Landau said that as new artists were breaking new ground musically, the billboards also began to evolve, with iconic images appearing without any ad copy.
“All trends of art eventually filtered through billboard design,” Landau said.
Famous pop artists like Andy Warhol designed billboards for the Sunset Strip, and soon companies began to run “sequential campaigns,” which involved renting a single billboard for an extended period of time, and slowly altering or replacing the original message. For instance, before the release of Pink Floyd’s album “The Wall”, a billboard showing a plain brick wall went up, and the bricks were slowly chipped away to reveal an image underneath.
“The sequential campaigns assumed the same viewer would pass the same billboard multiple times to get the full message, which created a time lapse conversation between the board and the viewer,” Landau said.
Viewers also engaged in dialogue with the billboards through graffiti.
“Sunset Strip billboards were not often defaced for the hell of it with random graffiti,” Landau said. “But they often did evoke strong reactions, and people felt compelled to respond.”
After the Beatles broke up, John Lennon put up a billboard that read “John Lennon is Available.” At the bottom, someone added, “So is Yoko Ono,” in black spray paint.
Once, in 1977, a billboard lay fallow snd whitewashed for more than a couple of days, and someone sprayed on the question, “Can this be art?”
“Of course!
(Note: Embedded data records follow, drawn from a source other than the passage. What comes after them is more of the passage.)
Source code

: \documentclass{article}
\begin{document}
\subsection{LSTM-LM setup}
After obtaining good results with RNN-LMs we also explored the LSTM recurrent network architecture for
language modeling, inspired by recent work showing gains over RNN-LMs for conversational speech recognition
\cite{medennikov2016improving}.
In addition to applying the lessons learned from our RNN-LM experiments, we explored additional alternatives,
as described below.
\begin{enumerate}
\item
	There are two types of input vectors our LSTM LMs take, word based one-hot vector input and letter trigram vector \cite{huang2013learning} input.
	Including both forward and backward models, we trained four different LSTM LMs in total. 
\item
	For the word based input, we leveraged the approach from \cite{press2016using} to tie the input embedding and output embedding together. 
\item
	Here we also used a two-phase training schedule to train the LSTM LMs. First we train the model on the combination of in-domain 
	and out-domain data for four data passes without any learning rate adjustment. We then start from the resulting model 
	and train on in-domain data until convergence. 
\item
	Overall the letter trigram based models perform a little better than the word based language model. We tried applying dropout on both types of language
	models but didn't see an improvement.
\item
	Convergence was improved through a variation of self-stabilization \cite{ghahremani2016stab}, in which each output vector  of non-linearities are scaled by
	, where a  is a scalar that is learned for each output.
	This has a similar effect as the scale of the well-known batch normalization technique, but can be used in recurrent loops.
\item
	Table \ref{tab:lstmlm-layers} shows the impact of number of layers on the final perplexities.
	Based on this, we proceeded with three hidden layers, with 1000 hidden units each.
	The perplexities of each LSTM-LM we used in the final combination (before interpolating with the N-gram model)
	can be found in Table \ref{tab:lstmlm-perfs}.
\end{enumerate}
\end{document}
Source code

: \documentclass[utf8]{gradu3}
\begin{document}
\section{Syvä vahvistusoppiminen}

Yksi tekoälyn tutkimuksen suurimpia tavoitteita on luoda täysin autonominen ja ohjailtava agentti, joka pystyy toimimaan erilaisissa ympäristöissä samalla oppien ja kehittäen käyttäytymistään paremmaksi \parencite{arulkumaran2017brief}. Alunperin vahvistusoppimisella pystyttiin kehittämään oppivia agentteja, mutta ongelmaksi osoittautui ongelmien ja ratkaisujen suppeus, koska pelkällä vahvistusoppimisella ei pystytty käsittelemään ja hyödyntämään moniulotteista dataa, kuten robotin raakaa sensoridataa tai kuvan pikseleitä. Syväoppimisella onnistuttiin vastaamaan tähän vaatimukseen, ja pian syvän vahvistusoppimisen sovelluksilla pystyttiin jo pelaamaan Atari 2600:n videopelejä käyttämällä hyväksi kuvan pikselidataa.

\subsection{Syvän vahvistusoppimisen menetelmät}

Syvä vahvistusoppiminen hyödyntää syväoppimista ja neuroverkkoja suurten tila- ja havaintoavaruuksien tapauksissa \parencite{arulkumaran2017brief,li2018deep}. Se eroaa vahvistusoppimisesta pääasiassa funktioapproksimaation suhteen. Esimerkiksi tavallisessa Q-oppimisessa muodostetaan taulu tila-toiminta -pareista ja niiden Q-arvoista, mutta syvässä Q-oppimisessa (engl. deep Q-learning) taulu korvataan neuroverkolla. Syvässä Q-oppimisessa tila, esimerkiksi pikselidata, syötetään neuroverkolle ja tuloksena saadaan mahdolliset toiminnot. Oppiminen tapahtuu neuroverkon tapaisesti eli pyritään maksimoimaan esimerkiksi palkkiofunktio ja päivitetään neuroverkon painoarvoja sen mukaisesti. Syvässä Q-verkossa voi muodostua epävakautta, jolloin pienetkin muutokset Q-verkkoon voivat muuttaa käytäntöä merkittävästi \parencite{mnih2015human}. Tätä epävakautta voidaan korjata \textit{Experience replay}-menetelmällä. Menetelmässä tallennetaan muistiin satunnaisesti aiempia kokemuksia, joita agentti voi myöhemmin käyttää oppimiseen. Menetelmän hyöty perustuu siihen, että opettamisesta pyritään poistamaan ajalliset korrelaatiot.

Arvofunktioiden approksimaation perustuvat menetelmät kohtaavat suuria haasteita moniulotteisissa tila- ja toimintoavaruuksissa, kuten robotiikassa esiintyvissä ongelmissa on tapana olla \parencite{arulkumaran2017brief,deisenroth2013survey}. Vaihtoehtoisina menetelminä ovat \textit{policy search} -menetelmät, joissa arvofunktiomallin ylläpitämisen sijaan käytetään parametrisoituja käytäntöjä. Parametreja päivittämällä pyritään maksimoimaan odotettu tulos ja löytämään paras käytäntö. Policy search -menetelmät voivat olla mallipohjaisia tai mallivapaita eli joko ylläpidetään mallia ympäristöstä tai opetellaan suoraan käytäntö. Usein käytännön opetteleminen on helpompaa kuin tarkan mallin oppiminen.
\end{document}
Why not?” Landau said. “Anything can be art if an artist does it. Billboards are a medium, and can be used in many ways.”
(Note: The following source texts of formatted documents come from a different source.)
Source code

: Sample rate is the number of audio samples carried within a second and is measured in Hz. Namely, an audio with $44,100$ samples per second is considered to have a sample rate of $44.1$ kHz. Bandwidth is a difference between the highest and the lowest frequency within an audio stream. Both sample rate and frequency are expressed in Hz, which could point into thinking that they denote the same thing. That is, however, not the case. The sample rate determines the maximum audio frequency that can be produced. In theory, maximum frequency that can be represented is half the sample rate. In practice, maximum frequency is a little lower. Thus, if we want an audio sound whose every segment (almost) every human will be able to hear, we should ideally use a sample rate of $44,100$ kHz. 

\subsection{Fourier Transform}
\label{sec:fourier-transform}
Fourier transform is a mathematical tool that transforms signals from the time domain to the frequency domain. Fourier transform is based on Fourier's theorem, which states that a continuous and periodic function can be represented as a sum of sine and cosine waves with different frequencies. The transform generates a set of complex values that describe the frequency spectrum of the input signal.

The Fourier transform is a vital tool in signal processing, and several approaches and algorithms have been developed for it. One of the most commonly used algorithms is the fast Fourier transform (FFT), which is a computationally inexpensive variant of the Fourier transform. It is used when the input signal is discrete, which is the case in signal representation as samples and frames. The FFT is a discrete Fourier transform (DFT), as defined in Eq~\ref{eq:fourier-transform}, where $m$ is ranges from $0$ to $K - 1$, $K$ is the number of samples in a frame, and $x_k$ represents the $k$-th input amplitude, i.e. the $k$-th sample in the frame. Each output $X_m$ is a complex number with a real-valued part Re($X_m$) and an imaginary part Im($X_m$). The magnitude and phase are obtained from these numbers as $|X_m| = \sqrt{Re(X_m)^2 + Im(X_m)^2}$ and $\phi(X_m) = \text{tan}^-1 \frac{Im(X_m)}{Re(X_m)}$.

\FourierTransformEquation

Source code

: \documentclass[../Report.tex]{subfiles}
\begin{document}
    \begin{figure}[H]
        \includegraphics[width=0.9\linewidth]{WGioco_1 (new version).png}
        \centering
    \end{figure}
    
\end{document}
According to Landau, the golden age of Sunset Strip billboards came to an end with the rise of MTV, which gave record companies a new medium in which to visually market music.
However, the Strip has remained home to some of the city’s most iconic billboards. The West Hollywood City Council agreed to allow digital billboards and supergraphics on the Strip, but not anywhere else in the city.
Even Dennis Hathaway, author of the BanBillboardBlight blog, said he doesn’t mind the huge 21st century advertisements on the strip.
“It’s kind of historic,” Hathaway said. “It’s like Times Square. They’re legally permitted, and that’s fine. My main issue is proliferation. A couple months ago, the city had a proposal to allow supergraphic signs outside the Sunset Strip for the first time, and I think that’s a bad idea, because they won’t be able to stop it once it starts. It just turns buildings into advertisements.”
Though the billboards are no longer hand-painted, Landau said he still thought they could serve an artistic function, even the digital signs.
“Do not fear the billboards,” he said. “They are, after all, just big pictures.”